This has been a particularly bad year, with meteorological catastrophes costing €16 billion in damage.

The effects are being seen nationwide. The southwestern province of Sichuan, which includes the enormous Chongqing municipality with a population of 32 million people, has seen a slight fall in average temperatures over past decades, possibly thanks to a protective umbrella of pollution or cloud.

But this year much of the region, and Chongqing itself, has sweltered under record-breaking hot days and the lowest rainfall for nearly 60 years, prompting fears that long-term change may be on the cards.

One explanation given is shrinking snow cover on the neighbouring Tibet-Qinghai plateau.

Dong Wenjie, director-general of the Beijing Climate Centre, said that working out the individual causes of increasingly violent weather was difficult. "But we know the broad background is global warming. That's clear. It's a reminder that global warming will bring about increasingly extreme weather events more often."

Global warming, as well as overgrazing, over-logging and collection of firewood, could harm China's efforts to halt the encroaching desert - which have so far proven remarkably successful.

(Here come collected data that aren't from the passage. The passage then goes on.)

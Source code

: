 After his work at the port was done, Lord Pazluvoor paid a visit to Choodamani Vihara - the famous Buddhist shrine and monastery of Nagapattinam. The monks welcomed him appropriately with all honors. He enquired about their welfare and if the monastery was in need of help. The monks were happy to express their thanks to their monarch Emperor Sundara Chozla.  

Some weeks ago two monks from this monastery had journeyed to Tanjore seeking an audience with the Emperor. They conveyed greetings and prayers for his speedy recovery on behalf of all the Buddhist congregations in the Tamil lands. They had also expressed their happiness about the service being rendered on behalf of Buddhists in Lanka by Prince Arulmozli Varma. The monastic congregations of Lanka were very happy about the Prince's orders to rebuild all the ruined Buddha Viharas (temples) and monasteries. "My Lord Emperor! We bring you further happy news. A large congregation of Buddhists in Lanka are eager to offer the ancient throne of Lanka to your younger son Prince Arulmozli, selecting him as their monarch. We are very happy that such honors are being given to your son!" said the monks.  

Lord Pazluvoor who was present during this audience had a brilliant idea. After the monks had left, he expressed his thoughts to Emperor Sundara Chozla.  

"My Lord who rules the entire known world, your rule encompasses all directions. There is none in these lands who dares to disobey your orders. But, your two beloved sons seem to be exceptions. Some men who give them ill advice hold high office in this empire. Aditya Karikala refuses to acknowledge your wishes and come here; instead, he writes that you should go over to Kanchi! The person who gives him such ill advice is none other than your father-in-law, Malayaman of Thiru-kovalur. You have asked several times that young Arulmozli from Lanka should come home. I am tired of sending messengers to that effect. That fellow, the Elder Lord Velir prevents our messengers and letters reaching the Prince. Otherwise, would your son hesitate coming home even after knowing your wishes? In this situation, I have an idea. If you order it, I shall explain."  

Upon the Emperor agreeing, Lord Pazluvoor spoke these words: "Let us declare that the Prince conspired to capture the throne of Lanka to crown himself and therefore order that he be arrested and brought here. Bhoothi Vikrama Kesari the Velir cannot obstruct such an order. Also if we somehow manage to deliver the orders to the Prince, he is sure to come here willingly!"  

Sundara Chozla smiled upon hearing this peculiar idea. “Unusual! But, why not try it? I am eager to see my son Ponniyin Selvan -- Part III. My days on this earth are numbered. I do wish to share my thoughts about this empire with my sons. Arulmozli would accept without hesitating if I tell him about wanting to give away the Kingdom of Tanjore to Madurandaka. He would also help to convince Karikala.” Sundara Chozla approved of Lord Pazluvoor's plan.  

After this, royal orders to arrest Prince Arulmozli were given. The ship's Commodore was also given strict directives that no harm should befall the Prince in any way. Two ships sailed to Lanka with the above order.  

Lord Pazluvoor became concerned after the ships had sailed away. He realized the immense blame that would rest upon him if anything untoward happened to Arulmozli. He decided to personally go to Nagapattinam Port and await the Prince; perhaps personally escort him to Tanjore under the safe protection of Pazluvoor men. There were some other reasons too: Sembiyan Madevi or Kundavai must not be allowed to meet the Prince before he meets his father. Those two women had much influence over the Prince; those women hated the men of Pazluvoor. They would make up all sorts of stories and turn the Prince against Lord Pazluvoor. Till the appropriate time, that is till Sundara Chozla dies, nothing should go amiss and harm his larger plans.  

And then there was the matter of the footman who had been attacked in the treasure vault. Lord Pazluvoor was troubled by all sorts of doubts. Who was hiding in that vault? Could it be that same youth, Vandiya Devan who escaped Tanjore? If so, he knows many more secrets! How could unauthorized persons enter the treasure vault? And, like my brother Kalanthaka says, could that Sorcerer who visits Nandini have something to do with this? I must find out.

The deserts are believed to be shrinking by 7,585sq km (2,929sq miles)annually, compared with an annual expansion of 10,400sq km (4,015sq miles) at the end of last century.

Beijing is the world's second-largest producer of greenhouse gases after the United States, and top climate scientists forecast a rise in mean temperatures across China which would force major changes in rainfall, desertification, river flows and crop production.

"Extreme weather will become more frequent across China because of various factors, including global warming," said Huang Jianfa, director of the earthquake emergency relief division of the China Seismological Bureau.

Qin Dahe, director of the China Meteorological Administration, said China has had a higher incidence of natural disasters this year than in the same period last year and said global warming was the key factor.

He said more effort was needed to improve the country's ability to prevent and limit the damage caused by natural disasters.

However, the Chinese government remains set against imposing a ceiling on emissions, as its primary focus is economic growth and it does not wish to interfere in any way with that.

Although it has signed the Kyoto Protocol, China insists responsibility for tackling global warming lies with developed countries that are - per capita - still much bigger polluters.